Provided records
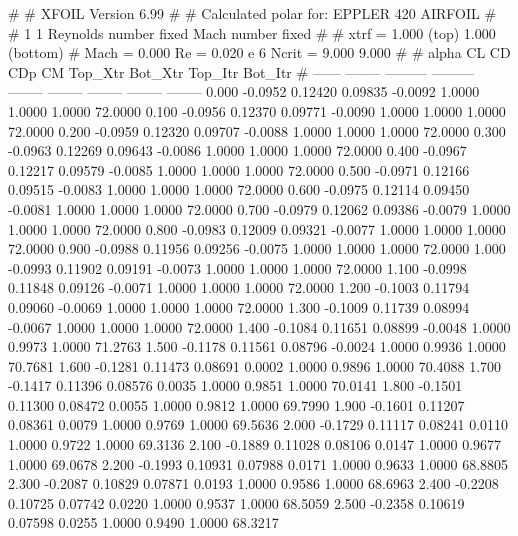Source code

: #  
#       XFOIL         Version 6.99
#  
# Calculated polar for: EPPLER 420 AIRFOIL                              
#  
# 1 1 Reynolds number fixed          Mach number fixed         
#  
# xtrf =   1.000 (top)        1.000 (bottom)  
# Mach =   0.000     Re =     0.020 e 6     Ncrit =   9.000  9.000
#  
#   alpha    CL        CD       CDp       CM     Top_Xtr  Bot_Xtr  Top_Itr  Bot_Itr
#  ------ -------- --------- --------- -------- -------- -------- -------- --------
   0.000  -0.0952   0.12420   0.09835  -0.0092   1.0000   1.0000   1.0000  72.0000
   0.100  -0.0956   0.12370   0.09771  -0.0090   1.0000   1.0000   1.0000  72.0000
   0.200  -0.0959   0.12320   0.09707  -0.0088   1.0000   1.0000   1.0000  72.0000
   0.300  -0.0963   0.12269   0.09643  -0.0086   1.0000   1.0000   1.0000  72.0000
   0.400  -0.0967   0.12217   0.09579  -0.0085   1.0000   1.0000   1.0000  72.0000
   0.500  -0.0971   0.12166   0.09515  -0.0083   1.0000   1.0000   1.0000  72.0000
   0.600  -0.0975   0.12114   0.09450  -0.0081   1.0000   1.0000   1.0000  72.0000
   0.700  -0.0979   0.12062   0.09386  -0.0079   1.0000   1.0000   1.0000  72.0000
   0.800  -0.0983   0.12009   0.09321  -0.0077   1.0000   1.0000   1.0000  72.0000
   0.900  -0.0988   0.11956   0.09256  -0.0075   1.0000   1.0000   1.0000  72.0000
   1.000  -0.0993   0.11902   0.09191  -0.0073   1.0000   1.0000   1.0000  72.0000
   1.100  -0.0998   0.11848   0.09126  -0.0071   1.0000   1.0000   1.0000  72.0000
   1.200  -0.1003   0.11794   0.09060  -0.0069   1.0000   1.0000   1.0000  72.0000
   1.300  -0.1009   0.11739   0.08994  -0.0067   1.0000   1.0000   1.0000  72.0000
   1.400  -0.1084   0.11651   0.08899  -0.0048   1.0000   0.9973   1.0000  71.2763
   1.500  -0.1178   0.11561   0.08796  -0.0024   1.0000   0.9936   1.0000  70.7681
   1.600  -0.1281   0.11473   0.08691   0.0002   1.0000   0.9896   1.0000  70.4088
   1.700  -0.1417   0.11396   0.08576   0.0035   1.0000   0.9851   1.0000  70.0141
   1.800  -0.1501   0.11300   0.08472   0.0055   1.0000   0.9812   1.0000  69.7990
   1.900  -0.1601   0.11207   0.08361   0.0079   1.0000   0.9769   1.0000  69.5636
   2.000  -0.1729   0.11117   0.08241   0.0110   1.0000   0.9722   1.0000  69.3136
   2.100  -0.1889   0.11028   0.08106   0.0147   1.0000   0.9677   1.0000  69.0678
   2.200  -0.1993   0.10931   0.07988   0.0171   1.0000   0.9633   1.0000  68.8805
   2.300  -0.2087   0.10829   0.07871   0.0193   1.0000   0.9586   1.0000  68.6963
   2.400  -0.2208   0.10725   0.07742   0.0220   1.0000   0.9537   1.0000  68.5059
   2.500  -0.2358   0.10619   0.07598   0.0255   1.0000   0.9490   1.0000  68.3217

What to work on
Repeat each entry exactly. Pictures do not belong in the copy.

The completed task
Source code

: #  
#       XFOIL         Version 6.99
#  
# Calculated polar for: EPPLER 420 AIRFOIL                              
#  
# 1 1 Reynolds number fixed          Mach number fixed         
#  
# xtrf =   1.000 (top)        1.000 (bottom)  
# Mach =   0.000     Re =     0.020 e 6     Ncrit =   9.000  9.000
#  
#   alpha    CL        CD       CDp       CM     Top_Xtr  Bot_Xtr  Top_Itr  Bot_Itr
#  ------ -------- --------- --------- -------- -------- -------- -------- --------
   0.000  -0.0952   0.12420   0.09835  -0.0092   1.0000   1.0000   1.0000  72.0000
   0.100  -0.0956   0.12370   0.09771  -0.0090   1.0000   1.0000   1.0000  72.0000
   0.200  -0.0959   0.12320   0.09707  -0.0088   1.0000   1.0000   1.0000  72.0000
   0.300  -0.0963   0.12269   0.09643  -0.0086   1.0000   1.0000   1.0000  72.0000
   0.400  -0.0967   0.12217   0.09579  -0.0085   1.0000   1.0000   1.0000  72.0000
   0.500  -0.0971   0.12166   0.09515  -0.0083   1.0000   1.0000   1.0000  72.0000
   0.600  -0.0975   0.12114   0.09450  -0.0081   1.0000   1.0000   1.0000  72.0000
   0.700  -0.0979   0.12062   0.09386  -0.0079   1.0000   1.0000   1.0000  72.0000
   0.800  -0.0983   0.12009   0.09321  -0.0077   1.0000   1.0000   1.0000  72.0000
   0.900  -0.0988   0.11956   0.09256  -0.0075   1.0000   1.0000   1.0000  72.0000
   1.000  -0.0993   0.11902   0.09191  -0.0073   1.0000   1.0000   1.0000  72.0000
   1.100  -0.0998   0.11848   0.09126  -0.0071   1.0000   1.0000   1.0000  72.0000
   1.200  -0.1003   0.11794   0.09060  -0.0069   1.0000   1.0000   1.0000  72.0000
   1.300  -0.1009   0.11739   0.08994  -0.0067   1.0000   1.0000   1.0000  72.0000
   1.400  -0.1084   0.11651   0.08899  -0.0048   1.0000   0.9973   1.0000  71.2763
   1.500  -0.1178   0.11561   0.08796  -0.0024   1.0000   0.9936   1.0000  70.7681
   1.600  -0.1281   0.11473   0.08691   0.0002   1.0000   0.9896   1.0000  70.4088
   1.700  -0.1417   0.11396   0.08576   0.0035   1.0000   0.9851   1.0000  70.0141
   1.800  -0.1501   0.11300   0.08472   0.0055   1.0000   0.9812   1.0000  69.7990
   1.900  -0.1601   0.11207   0.08361   0.0079   1.0000   0.9769   1.0000  69.5636
   2.000  -0.1729   0.11117   0.08241   0.0110   1.0000   0.9722   1.0000  69.3136
   2.100  -0.1889   0.11028   0.08106   0.0147   1.0000   0.9677   1.0000  69.0678
   2.200  -0.1993   0.10931   0.07988   0.0171   1.0000   0.9633   1.0000  68.8805
   2.300  -0.2087   0.10829   0.07871   0.0193   1.0000   0.9586   1.0000  68.6963
   2.400  -0.2208   0.10725   0.07742   0.0220   1.0000   0.9537   1.0000  68.5059
   2.500  -0.2358   0.10619   0.07598   0.0255   1.0000   0.9490   1.0000  68.3217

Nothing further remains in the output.